İlginç bir zamanda yaşıyoruz, her çeşidiyle medya her şeyi, her söyleneni gözler önüne seriyor. Ama hangisini seçeceğinizi de yine kendisi belirliyor, seçtiğini allayıp pullayıp önünüze koyuyor. Sizin düşünmenize, aklınızla, ruhunuzla, gönlünüzle seçmenize fırsat bırakmıyor.
İnsanın fıtratında hemen olanı, yani acili tercih etme gibi bir damar bulunduğu için de bu acelecilik, ruhun taleplerinden önce nefsin arzuladıklarını öne çıkarıyor. Gösterilenleri akıl, vicdan, iman ve tefekkür süzgecinden geçirme fırsatı bulamadan albenisi olan sözleri ve uygulamaları kabullenip almak zorunda kalıyorsunuz. Malum, televizyonculukta hiçbir karenin gösterimi birkaç saniyeyi aşmamalıdır.

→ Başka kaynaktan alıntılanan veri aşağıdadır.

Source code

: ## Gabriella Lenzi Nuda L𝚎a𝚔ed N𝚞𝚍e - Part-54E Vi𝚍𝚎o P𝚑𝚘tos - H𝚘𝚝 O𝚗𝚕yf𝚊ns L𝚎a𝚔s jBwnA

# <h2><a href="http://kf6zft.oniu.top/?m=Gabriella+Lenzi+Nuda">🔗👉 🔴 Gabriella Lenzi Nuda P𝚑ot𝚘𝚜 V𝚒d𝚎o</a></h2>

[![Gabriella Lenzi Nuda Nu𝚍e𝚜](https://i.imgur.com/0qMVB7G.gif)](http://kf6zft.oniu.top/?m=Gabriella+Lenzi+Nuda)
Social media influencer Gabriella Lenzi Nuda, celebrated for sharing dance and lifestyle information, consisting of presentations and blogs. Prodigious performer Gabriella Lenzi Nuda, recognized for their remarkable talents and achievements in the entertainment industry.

İman ve ibadet meseleleri gibi reklama, dünyevileştirmeye, nefsi tüketime yeri ve tahammülü olmayan meseleler bile arzulara göre allanıp pullanıp televizyon mantığı ile pazarlanıyor. Böylece dinin imana ve öteki âleme ait olması gereken yönü, yani sabiteleri bile pazar ekonomisinin aracı kılınıyor, seç beğen al durumuna indirgeniyor. Oysa ibadetimiz nefsi arzularımızın değil, imanımızın, kalp huzurumuzun, ruhi itminanımızın konusu olmalı değil midir?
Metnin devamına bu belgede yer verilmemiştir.